"""

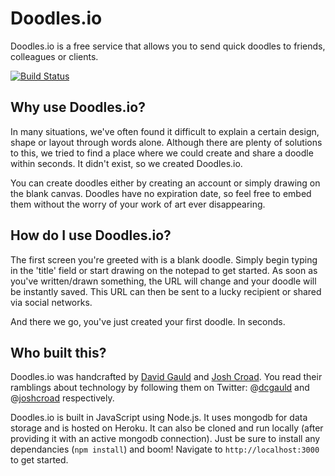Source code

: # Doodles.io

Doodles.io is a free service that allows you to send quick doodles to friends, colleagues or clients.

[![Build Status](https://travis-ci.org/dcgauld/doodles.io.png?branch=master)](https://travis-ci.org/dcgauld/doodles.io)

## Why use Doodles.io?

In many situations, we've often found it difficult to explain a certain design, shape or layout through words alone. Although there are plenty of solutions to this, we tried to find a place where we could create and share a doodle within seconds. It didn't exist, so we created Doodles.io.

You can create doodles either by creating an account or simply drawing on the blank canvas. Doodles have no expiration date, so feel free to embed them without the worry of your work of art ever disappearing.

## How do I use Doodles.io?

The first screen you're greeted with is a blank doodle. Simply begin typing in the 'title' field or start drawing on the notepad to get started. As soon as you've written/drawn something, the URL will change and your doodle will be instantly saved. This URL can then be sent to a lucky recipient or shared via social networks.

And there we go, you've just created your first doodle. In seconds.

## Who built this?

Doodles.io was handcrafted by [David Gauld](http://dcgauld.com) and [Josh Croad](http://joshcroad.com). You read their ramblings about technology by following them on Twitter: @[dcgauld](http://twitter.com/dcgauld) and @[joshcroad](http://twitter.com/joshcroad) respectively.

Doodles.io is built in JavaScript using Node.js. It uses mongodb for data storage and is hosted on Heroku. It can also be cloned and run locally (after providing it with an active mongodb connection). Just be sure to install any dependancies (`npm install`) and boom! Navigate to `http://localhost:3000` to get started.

"""
"""

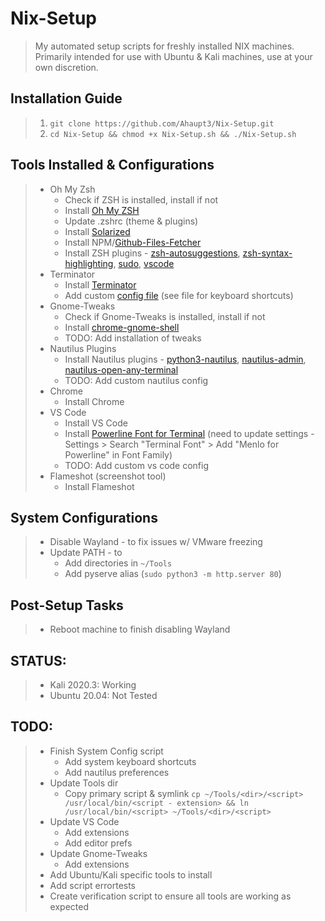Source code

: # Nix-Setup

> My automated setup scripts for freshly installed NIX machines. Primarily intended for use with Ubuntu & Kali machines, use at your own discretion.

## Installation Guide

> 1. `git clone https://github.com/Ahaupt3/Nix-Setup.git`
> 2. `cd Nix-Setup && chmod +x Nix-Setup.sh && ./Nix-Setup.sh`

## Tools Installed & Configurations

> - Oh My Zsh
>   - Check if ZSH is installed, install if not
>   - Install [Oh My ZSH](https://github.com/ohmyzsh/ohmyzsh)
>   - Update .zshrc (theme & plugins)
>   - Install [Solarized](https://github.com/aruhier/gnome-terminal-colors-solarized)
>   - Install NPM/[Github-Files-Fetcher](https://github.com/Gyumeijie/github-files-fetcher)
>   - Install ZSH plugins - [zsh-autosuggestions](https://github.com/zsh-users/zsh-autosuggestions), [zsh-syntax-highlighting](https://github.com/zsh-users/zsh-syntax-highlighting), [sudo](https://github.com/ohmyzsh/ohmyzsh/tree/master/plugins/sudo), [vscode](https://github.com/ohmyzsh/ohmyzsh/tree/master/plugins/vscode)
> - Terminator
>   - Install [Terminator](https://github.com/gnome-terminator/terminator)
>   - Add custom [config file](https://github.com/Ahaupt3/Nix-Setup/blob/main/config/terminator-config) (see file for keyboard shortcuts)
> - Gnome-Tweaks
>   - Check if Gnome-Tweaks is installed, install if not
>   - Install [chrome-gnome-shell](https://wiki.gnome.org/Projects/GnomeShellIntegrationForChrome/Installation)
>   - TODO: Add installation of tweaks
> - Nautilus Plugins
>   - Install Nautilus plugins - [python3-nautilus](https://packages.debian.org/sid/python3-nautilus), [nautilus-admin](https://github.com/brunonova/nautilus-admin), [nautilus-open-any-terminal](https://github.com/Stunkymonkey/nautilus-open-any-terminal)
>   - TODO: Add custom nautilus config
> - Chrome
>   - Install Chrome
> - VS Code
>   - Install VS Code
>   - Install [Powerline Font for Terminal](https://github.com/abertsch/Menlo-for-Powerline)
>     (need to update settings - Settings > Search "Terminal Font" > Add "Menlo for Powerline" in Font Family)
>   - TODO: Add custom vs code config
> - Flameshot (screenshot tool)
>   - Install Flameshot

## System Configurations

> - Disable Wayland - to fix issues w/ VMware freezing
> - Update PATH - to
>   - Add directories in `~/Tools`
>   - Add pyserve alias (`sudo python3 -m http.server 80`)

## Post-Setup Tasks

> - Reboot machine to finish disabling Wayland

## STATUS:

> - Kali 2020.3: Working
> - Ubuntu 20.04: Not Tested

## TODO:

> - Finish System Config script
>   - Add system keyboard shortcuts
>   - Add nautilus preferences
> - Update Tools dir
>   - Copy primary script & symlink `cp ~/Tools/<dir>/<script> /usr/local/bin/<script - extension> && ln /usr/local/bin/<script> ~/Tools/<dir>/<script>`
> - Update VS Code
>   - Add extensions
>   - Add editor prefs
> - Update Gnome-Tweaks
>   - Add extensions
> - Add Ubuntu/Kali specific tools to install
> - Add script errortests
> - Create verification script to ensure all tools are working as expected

"""

**WHAT TO WORK ON**
Please make an exact copy of the lines above from the line with "in Font Family)" through the line with "Add script errortests", both ends included.

**FINAL ANSWER**
>     (need to update settings - Settings > Search "Terminal Font" > Add "Menlo for Powerline" in Font Family)
>   - TODO: Add custom vs code config
> - Flameshot (screenshot tool)
>   - Install Flameshot

## System Configurations

> - Disable Wayland - to fix issues w/ VMware freezing
> - Update PATH - to
>   - Add directories in `~/Tools`
>   - Add pyserve alias (`sudo python3 -m http.server 80`)

## Post-Setup Tasks

> - Reboot machine to finish disabling Wayland

## STATUS:

> - Kali 2020.3: Working
> - Ubuntu 20.04: Not Tested

## TODO:

> - Finish System Config script
>   - Add system keyboard shortcuts
>   - Add nautilus preferences
> - Update Tools dir
>   - Copy primary script & symlink `cp ~/Tools/<dir>/<script> /usr/local/bin/<script - extension> && ln /usr/local/bin/<script> ~/Tools/<dir>/<script>`
> - Update VS Code
>   - Add extensions
>   - Add editor prefs
> - Update Gnome-Tweaks
>   - Add extensions
> - Add Ubuntu/Kali specific tools to install
> - Add script errortests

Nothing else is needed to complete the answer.